The law also requires that when a new employee is hired, those covered under the law must provide a "good faith" estimate of what the employee's work schedule will entail. The Department of Labor for the City of Philadelphia defines a "good faith estimate" as a written average of work hours or shifts an employee can expect to be scheduled to work each week." In accordance with the law, employers must revise the good faith estimate when there is a significant change to their employee's schedules.

If there is a change to the employee's schedule, employers may need to provide "Predictability Pay." The statute defines "Predictability Pay" as "compensation for changes made by the employer to an employee's work schedule, in addition to wages earned for work performed by that employee."
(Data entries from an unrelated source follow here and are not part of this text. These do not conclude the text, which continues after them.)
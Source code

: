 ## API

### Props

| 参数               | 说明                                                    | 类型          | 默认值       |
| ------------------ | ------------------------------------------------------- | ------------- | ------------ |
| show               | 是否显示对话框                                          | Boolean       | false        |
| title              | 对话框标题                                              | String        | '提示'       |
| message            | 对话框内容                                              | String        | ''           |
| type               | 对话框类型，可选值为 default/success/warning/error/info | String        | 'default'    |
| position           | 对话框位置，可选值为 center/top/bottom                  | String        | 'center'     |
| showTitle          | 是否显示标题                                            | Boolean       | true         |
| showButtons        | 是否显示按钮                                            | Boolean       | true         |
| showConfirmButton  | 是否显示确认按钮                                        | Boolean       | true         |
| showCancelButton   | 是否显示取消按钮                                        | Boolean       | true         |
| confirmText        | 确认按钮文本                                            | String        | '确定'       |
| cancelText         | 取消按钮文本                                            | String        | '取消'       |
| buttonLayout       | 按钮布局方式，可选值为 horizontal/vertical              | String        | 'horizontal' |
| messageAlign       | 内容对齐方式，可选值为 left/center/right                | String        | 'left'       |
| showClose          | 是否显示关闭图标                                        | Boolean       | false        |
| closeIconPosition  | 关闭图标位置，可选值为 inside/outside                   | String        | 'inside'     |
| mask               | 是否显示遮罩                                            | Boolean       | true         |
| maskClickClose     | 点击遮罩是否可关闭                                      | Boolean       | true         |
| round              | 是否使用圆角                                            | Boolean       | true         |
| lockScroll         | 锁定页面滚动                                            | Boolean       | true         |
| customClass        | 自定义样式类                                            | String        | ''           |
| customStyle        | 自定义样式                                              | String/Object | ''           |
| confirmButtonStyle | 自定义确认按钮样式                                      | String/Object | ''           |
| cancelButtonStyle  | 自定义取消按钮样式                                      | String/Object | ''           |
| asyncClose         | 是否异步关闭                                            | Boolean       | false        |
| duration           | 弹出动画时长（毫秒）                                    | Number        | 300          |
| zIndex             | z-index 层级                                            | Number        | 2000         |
Also similar to NYC, employers in Philadelphia are required to offer new and available work hours to their current employees or provide a policy on offering and distributing new work hours. Employees are entitled to employees can decline additional work that are not listed on the schedule. These changes require the employer to receive their consent in writing. Employers must maintain records of compliance for two years. Failure to keep compliance records for two years may lead to a presumption that an employer has violated the law.

What Does This Mean For Employers and Employees?

For now, those employees who fall under the new law should become familiarized with all applicable Fair Workweek legislation. Even though the new Fair Workweek laws generally speak to the same purpose regarding each working individual, there are several nuances and specific requirements that will affect how it can apply to you now or in the future.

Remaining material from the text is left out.